**Problem statement:** Up to and including the line with "2019-10-10T12:13:14.015Z | октомври", restate the material below word for word, beginning with its first line.
*** Opening of Records supplied ***
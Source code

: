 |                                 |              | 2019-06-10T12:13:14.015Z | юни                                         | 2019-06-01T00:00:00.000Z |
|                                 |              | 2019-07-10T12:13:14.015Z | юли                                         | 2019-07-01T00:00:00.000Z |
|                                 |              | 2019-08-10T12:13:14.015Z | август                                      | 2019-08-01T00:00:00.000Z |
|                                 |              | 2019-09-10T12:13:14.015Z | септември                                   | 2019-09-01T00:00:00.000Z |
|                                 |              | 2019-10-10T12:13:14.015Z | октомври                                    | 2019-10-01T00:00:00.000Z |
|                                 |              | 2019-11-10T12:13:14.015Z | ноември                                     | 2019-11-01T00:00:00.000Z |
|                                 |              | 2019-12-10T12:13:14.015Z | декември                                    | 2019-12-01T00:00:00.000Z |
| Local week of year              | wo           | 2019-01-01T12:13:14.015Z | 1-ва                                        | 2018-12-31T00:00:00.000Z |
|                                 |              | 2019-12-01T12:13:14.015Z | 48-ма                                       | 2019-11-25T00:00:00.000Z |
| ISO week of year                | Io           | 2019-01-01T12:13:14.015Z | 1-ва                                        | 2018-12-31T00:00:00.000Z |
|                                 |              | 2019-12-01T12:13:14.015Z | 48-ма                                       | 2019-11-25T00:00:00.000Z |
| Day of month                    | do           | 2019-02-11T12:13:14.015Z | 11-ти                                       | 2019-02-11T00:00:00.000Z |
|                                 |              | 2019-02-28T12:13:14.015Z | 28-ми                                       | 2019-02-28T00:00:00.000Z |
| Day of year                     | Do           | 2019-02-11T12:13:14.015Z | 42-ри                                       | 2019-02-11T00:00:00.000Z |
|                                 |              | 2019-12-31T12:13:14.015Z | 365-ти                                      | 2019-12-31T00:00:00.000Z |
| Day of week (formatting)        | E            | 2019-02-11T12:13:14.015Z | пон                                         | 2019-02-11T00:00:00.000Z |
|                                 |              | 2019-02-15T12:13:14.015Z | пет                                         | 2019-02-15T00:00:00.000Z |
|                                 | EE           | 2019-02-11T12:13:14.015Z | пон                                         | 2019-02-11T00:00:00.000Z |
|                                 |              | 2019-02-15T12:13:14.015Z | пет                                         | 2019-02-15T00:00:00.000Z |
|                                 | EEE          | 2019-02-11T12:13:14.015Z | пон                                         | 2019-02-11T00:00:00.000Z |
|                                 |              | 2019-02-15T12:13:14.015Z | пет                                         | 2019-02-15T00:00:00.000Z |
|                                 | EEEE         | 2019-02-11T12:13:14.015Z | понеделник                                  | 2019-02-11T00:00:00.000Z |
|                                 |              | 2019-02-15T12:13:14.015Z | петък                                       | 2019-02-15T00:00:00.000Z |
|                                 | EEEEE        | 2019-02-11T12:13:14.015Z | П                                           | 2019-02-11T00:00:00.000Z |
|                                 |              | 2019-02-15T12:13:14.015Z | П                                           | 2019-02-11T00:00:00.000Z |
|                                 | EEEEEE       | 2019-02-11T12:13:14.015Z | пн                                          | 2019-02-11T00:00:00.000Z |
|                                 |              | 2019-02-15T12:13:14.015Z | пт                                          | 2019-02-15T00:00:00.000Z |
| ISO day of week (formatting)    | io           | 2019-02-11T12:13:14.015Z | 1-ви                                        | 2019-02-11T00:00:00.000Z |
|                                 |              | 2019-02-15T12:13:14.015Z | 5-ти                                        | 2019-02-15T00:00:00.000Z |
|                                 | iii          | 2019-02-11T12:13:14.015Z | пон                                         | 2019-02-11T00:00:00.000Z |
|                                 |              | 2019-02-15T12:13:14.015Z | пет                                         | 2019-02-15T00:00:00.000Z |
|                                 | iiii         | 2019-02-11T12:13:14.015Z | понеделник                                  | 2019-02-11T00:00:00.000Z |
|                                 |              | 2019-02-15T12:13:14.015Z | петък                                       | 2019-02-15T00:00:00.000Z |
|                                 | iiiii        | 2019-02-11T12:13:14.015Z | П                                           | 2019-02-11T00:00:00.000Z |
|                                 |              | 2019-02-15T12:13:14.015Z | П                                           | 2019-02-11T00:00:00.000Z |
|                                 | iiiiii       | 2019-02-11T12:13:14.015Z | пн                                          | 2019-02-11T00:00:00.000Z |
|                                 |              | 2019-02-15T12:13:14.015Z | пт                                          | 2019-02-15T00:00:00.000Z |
*** Close of Records supplied ***
**Exercise solution:**
Source code

: |                                 |              | 2019-06-10T12:13:14.015Z | юни                                         | 2019-06-01T00:00:00.000Z |
|                                 |              | 2019-07-10T12:13:14.015Z | юли                                         | 2019-07-01T00:00:00.000Z |
|                                 |              | 2019-08-10T12:13:14.015Z | август                                      | 2019-08-01T00:00:00.000Z |
|                                 |              | 2019-09-10T12:13:14.015Z | септември                                   | 2019-09-01T00:00:00.000Z |
|                                 |              | 2019-10-10T12:13:14.015Z | октомври                                    | 2019-10-01T00:00:00.000Z |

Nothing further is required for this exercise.